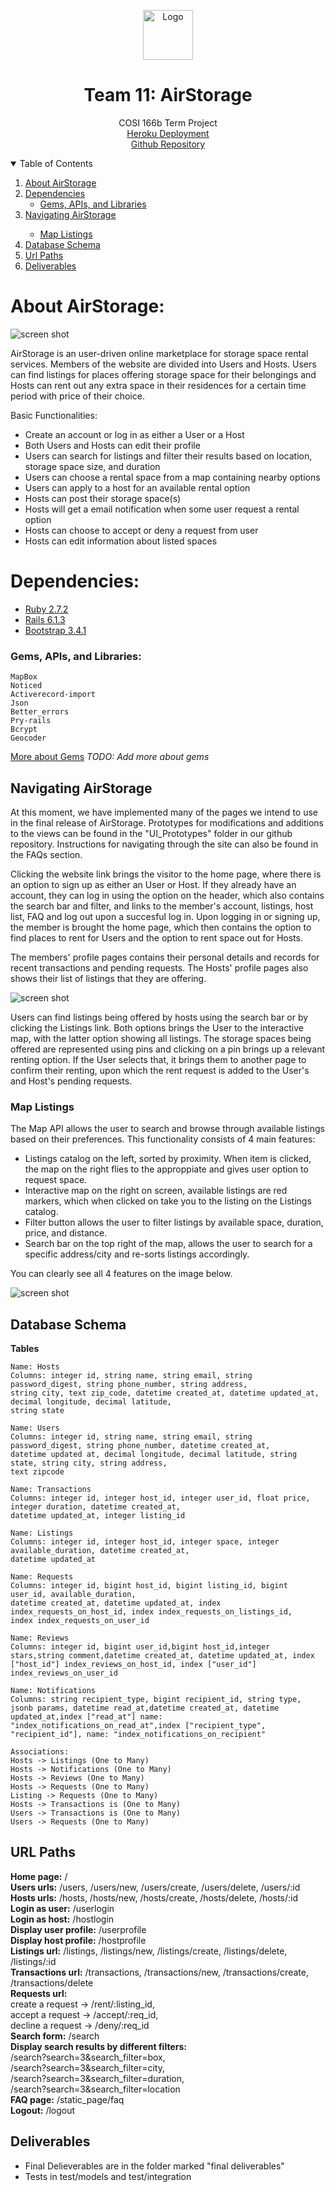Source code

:<!-- PROJECT LOGO -->
<p align="center">
  <a href="https://mikeq0621.github.io/COSI166_team11/">
    <img src="./app/assets/images/AirStorageIcon2.png" alt="Logo" width="80" height="80">
  </a>
  <h1 align="center">Team 11: AirStorage</h1>
  <p align="center">
    COSI 166b Term Project
    <br>
    <a href="https://airstorage.herokuapp.com/">Heroku Deployment</a>
    <br>
    <a href="https://github.com/Mikeq0621/COSI166_team11">Github Repository</a>
    <br/>
  </p>
</p>

<!-- TABLE OF CONTENTS -->
<details open="open">
  <summary>Table of Contents</summary>
  <ol>
    <li>
      <a href="#about-airstorage">About AirStorage</a>
    </li>
    <li>
      <a href="#dependencies">Dependencies</a>
      <ul>
        <li><a href="#gems-apis-and-libraries">Gems, APIs, and Libraries</a></li>
      </ul>
    </li>
    <li><a href="#navigating-airstorage">Navigating AirStorage</a></li>
    <ul>
        <li><a href="#map-listings">Map Listings</a></li>
      </ul>
    <li><a href="#database-schema">Database Schema</a></li>
    <li><a href="#url-paths">Url Paths</a></li>
    <li><a href="#deliverables">Deliverables</a></li>
  </ol>
</details>

<!-- ABOUT AIRSTORAGE -->
# About AirStorage: 

![screen shot](./app/assets/images/Homepage.png)

AirStorage is an user-driven online marketplace for storage space rental services. Members of the website are divided into Users and Hosts. Users can 
find listings for places offering storage space for their belongings and Hosts can rent out any extra space in their residences for a certain time period with price of their choice.

Basic Functionalities:
* Create an account or log in as either a User or a Host
* Both Users and Hosts can edit their profile
* Users can search for listings and filter their results based on location, storage space size, and duration
* Users can choose a rental space from a map containing nearby options
* Users can apply to a host for an available rental option
* Hosts can post their storage space(s) 
* Hosts will get a email notification when some user request a rental option
* Hosts can choose to accept or deny a request from user
* Hosts can edit information about listed spaces

<!-- DEPENDENCIES -->
# Dependencies: 
* [Ruby 2.7.2](https://www.ruby-lang.org/en/downloads/)
* [Rails 6.1.3](https://rubyonrails.org)
* [Bootstrap 3.4.1](https://getbootstrap.com)

### Gems, APIs, and Libraries:
    MapBox
    Noticed
    Activerecord-import
    Json
    Better_errors
    Pry-rails
    Bcrypt
    Geocoder

[More about Gems](./docs/OTHER_GEMS.md) 
_TODO: Add more about gems_

<!-- NAVIGATING AIRSTORAGE -->
## Navigating AirStorage

At this moment, we have implemented many of the pages we intend to use in the final release of AirStorage. Prototypes for modifications and additions
to the views can be found in the "UI_Prototypes" folder in our github repository. Instructions for navigating through the site can also be found in the FAQs section.<br>

Clicking the website link brings the visitor to the home page, where there is an option to sign up as either an User or Host. If they already have an account,
they can log in using the option on the header, which also contains the search bar and filter, and links to the member's account, listings, host
list, FAQ and log out upon a succesful log in. Upon logging in or signing up, the member is brought the home page, which then contains the option to find places 
to rent for Users and the option to rent space out for Hosts. <br>

The members' profile pages contains their personal details and records for recent transactions and pending requests. The Hosts' profile pages also shows
their list of listings that they are offering.<br>

![screen shot](AirStorageMap.png) 

Users can find listings being offered by hosts using the search bar or by clicking the Listings link. Both options brings the User to the interactive map, with the 
latter option showing all listings. The storage spaces being offered are represented using pins and clicking on a pin brings up a relevant renting option. If the 
User selects that, it brings them to another page to confirm their renting, upon which the rent request is added to the User's and Host's pending requests.

### Map Listings

The Map API allows the user to search and browse through available listings based on their preferences. This functionality consists of 4 main features:

* Listings catalog on the left, sorted by proximity. When item is clicked, the map on the right flies to the approppiate and gives user option to request space.
* Interactive map on the right on screen, available listings are red markers, which when clicked on take you to the listing on the Listings catalog.
* Filter button allows the user to filter listings by available space, duration, price, and distance.
* Search bar on the top right of the map, allows the user to search for a specific address/city and re-sorts listings accordingly. 

You can clearly see all 4 features on the image below.

![screen shot](./app/assets/images/AirStorageFinalMap2.png) 


<!-- DATABASE SCHEMA -->
## Database Schema

<b> Tables </b>
    
    Name: Hosts 
    Columns: integer id, string name, string email, string password_digest, string phone_number, string address, 
    string city, text zip_code, datetime created_at, datetime updated_at, decimal longitude, decimal latitude, 
    string state

    Name: Users 
    Columns: integer id, string name, string email, string password_digest, string phone_number, datetime created_at,
    datetime updated at, decimal longitude, decimal latitude, string state, string city, string address,
    text zipcode

    Name: Transactions
    Columns: integer id, integer host_id, integer user_id, float price, integer duration, datetime created_at,
    datetime updated_at, integer listing_id

    Name: Listings
    Columns: integer id, integer host_id, integer space, integer available_duration, datetime created_at,
    datetime updated_at
    
    Name: Requests
    Columns: integer id, bigint host_id, bigint listing_id, bigint user_id, available_duration,
    datetime created_at, datetime updated_at, index index_requests_on_host_id, index index_requests_on_listings_id,
    index index_requests_on_user_id
    
    Name: Reviews
    Columns: integer id, bigint user_id,bigint host_id,integer stars,string comment,datetime created_at, datetime updated_at, index ["host_id"] index_reviews_on_host_id, index ["user_id"] index_reviews_on_user_id
    
    Name: Notifications
    Columns: string recipient_type, bigint recipient_id, string type, jsonb params, datetime read_at,datetime created_at, datetime updated_at,index ["read_at"] name: "index_notifications_on_read_at",index ["recipient_type", "recipient_id"], name: "index_notifications_on_recipient"
    
    Associations:
    Hosts -> Listings (One to Many)
    Hosts -> Notifications (One to Many)
    Hosts -> Reviews (One to Many)
    Hosts -> Requests (One to Many)
    Listing -> Requests (One to Many)
    Hosts -> Transactions is (One to Many)
    Users -> Transactions is (One to Many)
    Users -> Requests (One to Many)

<!-- URL PATHS-->
## URL Paths
<b>Home page:</b> /  
<b>Users urls:</b> /users, /users/new, /users/create, /users/delete, /users/:id <br>
<b>Hosts urls:</b> /hosts, /hosts/new, /hosts/create, /hosts/delete, /hosts/:id <br>
<b>Login as user:</b> /userlogin <br>
<b>Login as host:</b> /hostlogin <br>
<b>Display user profile:</b> /userprofile <br>
<b>Display host profile:</b> /hostprofile <br>
<b>Listings url:</b> /listings, /listings/new, /listings/create, /listings/delete, /listings/:id <br>
<b>Transactions url:</b> /transactions, /transactions/new, /transactions/create, /transactions/delete <br>
<b>Requests url:</b>  <br>
create a request -> /rent/:listing_id, <br>
accept a request -> /accept/:req_id, <br>
decline a request -> /deny/:req_id	   
<b>Search form:</b> /search <br>
<b>Display search results by different filters:</b> <br>
/search?search=3&search_filter=box, <br>
/search?search=3&search_filter=city, <br> 
/search?search=3&search_filter=duration, <br>
/search?search=3&search_filter=location <br>
<b>FAQ page:</b> /static_page/faq <br>
<b>Logout:</b> /logout <br>

<!-- DELIVERABLES-->
## Deliverables
* Final Delieverables are in the folder marked "final deliverables"
* Tests in test/models and test/integration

________________

DIRECTIONS FOR THIS TASK: A word-for-word copy of the lines from the one with "<b>Logout:</b> /logout <br>" through the end of the listing is what should be returned.

YOUR RESPONSE:
<b>Logout:</b> /logout <br>

<!-- DELIVERABLES-->
## Deliverables
* Final Delieverables are in the folder marked "final deliverables"
* Tests in test/models and test/integration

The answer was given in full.